Posted: Tue Nov 07, 2006 9:21 am    Post subject: Inertial Mass

It is much more likely that inertial mass is simply a measure of the amount of matter in a body, and that it becomes relevent in determining acceleration through these two mechanisms,

(1) If an external force acts differently on the positive and the negative particles within a body, it will lead to a shared effect. This would mean that the charge to mass ratio would be the determing factor for the resultant acceleration under the action of a uniformly applied external force. All bodies in a gravitational field, that have the same charge to mass ratio, would accelerate at the same rate, as per Galileo's famous experiment at the Leaning Tower of Pisa.

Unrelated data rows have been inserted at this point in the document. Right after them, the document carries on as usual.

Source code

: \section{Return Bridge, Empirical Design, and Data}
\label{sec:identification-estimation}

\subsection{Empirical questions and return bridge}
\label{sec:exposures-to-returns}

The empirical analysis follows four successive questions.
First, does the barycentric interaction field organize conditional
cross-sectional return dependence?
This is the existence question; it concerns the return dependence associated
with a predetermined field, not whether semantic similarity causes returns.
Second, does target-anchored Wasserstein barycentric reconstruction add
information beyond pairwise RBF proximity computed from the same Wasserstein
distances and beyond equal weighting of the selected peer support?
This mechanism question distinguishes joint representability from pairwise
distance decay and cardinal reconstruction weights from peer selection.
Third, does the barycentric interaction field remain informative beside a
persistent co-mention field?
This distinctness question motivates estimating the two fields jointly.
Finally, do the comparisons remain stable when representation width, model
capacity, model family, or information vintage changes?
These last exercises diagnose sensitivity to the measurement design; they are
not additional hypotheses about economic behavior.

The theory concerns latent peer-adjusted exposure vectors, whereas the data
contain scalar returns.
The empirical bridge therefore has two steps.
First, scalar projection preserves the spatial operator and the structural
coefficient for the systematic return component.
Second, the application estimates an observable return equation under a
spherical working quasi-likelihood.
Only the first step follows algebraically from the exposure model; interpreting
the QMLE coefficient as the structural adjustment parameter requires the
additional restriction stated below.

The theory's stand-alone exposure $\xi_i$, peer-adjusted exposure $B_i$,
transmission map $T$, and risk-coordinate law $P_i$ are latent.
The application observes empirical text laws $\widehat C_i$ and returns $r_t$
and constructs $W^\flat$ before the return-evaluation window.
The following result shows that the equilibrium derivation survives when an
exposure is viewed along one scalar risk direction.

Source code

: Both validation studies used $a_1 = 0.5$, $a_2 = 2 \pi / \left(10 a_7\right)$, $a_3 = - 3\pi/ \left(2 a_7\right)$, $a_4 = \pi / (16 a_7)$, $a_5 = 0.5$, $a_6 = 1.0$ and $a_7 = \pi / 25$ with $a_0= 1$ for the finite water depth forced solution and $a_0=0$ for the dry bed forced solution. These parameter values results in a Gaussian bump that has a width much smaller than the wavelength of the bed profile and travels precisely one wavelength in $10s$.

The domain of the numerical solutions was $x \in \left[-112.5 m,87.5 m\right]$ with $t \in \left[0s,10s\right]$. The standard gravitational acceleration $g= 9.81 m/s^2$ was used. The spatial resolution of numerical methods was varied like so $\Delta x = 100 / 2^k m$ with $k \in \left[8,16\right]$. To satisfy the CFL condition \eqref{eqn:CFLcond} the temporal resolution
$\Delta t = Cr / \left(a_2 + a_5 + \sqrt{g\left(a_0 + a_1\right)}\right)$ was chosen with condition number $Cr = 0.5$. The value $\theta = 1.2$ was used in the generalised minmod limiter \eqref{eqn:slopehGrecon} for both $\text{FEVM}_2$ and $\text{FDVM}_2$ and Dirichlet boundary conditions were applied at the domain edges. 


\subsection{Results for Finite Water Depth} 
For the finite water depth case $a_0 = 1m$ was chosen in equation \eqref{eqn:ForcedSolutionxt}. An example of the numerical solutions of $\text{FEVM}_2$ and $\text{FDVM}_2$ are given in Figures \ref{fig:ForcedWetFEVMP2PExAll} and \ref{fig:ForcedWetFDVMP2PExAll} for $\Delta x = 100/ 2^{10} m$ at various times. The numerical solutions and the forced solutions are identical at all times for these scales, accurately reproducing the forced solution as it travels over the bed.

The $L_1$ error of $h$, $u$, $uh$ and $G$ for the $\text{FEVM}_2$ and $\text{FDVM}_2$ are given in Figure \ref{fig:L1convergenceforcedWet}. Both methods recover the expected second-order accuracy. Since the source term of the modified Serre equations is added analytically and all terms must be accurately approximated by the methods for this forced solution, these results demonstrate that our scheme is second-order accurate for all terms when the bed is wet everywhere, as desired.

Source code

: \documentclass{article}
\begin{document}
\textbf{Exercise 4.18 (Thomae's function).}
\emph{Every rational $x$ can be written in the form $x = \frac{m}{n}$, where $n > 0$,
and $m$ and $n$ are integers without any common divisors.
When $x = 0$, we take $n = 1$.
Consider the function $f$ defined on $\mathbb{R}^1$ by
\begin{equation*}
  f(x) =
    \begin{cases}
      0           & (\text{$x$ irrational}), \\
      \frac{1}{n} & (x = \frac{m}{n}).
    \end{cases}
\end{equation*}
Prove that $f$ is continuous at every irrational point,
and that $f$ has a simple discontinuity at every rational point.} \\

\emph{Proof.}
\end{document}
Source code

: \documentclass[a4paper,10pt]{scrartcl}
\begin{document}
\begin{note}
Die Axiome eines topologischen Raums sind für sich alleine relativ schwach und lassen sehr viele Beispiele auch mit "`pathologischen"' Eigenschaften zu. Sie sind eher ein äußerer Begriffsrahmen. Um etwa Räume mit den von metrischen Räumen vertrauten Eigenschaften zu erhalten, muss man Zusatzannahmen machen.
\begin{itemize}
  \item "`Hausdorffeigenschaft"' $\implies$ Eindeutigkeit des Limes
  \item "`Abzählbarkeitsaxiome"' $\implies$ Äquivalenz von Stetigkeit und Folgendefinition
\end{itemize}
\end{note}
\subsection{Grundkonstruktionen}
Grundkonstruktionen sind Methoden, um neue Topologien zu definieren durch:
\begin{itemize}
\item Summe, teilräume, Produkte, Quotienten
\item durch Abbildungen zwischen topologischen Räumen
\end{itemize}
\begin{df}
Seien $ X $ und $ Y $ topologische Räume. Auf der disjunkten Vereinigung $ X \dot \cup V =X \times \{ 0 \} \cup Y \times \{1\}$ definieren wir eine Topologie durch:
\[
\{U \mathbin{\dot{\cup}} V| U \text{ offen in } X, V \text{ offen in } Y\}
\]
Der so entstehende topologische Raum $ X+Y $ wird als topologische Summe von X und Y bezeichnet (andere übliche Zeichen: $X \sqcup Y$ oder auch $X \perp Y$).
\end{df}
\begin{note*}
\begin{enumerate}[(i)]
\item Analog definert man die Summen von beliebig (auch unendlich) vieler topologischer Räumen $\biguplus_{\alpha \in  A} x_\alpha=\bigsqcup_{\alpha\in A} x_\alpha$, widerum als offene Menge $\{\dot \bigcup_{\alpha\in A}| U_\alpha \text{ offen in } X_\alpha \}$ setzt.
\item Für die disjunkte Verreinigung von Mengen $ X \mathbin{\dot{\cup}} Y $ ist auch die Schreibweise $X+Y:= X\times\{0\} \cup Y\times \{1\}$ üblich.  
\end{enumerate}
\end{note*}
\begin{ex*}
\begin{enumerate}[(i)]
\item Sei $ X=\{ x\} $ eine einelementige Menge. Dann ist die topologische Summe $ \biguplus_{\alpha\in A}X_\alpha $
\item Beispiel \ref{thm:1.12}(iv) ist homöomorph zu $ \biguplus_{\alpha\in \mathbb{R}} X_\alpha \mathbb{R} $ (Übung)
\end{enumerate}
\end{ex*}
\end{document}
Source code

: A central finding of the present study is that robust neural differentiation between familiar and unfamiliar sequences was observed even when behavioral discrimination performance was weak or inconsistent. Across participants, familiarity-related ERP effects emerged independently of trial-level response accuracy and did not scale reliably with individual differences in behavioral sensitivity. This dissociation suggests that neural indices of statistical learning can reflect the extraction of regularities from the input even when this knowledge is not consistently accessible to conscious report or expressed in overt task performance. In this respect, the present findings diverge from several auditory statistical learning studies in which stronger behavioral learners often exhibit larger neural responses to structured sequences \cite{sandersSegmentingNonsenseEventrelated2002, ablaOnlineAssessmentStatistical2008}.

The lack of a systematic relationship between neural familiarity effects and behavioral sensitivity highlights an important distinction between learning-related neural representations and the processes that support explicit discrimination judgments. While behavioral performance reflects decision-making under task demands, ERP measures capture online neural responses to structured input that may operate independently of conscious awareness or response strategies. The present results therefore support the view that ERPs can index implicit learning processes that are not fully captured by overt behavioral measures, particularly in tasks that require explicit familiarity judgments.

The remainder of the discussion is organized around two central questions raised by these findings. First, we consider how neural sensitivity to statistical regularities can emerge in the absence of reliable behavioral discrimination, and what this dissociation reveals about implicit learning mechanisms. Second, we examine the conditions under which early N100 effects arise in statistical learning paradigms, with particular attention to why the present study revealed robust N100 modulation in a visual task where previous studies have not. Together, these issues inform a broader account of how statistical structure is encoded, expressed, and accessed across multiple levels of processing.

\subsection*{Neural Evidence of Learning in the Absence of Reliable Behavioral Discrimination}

(2) If an external force acts on only one part of a body, then the internal electrostatic forces will share the effect amongst themselves. In this case, the inertial mass would be a determining factor for the resultant acceleration. An example would be a rope pulling a trolley.

In this web link at section IV, you can view a derivation of inertial mass based on the principle that it is a cumulative effect dependent on the amount of matter in a body.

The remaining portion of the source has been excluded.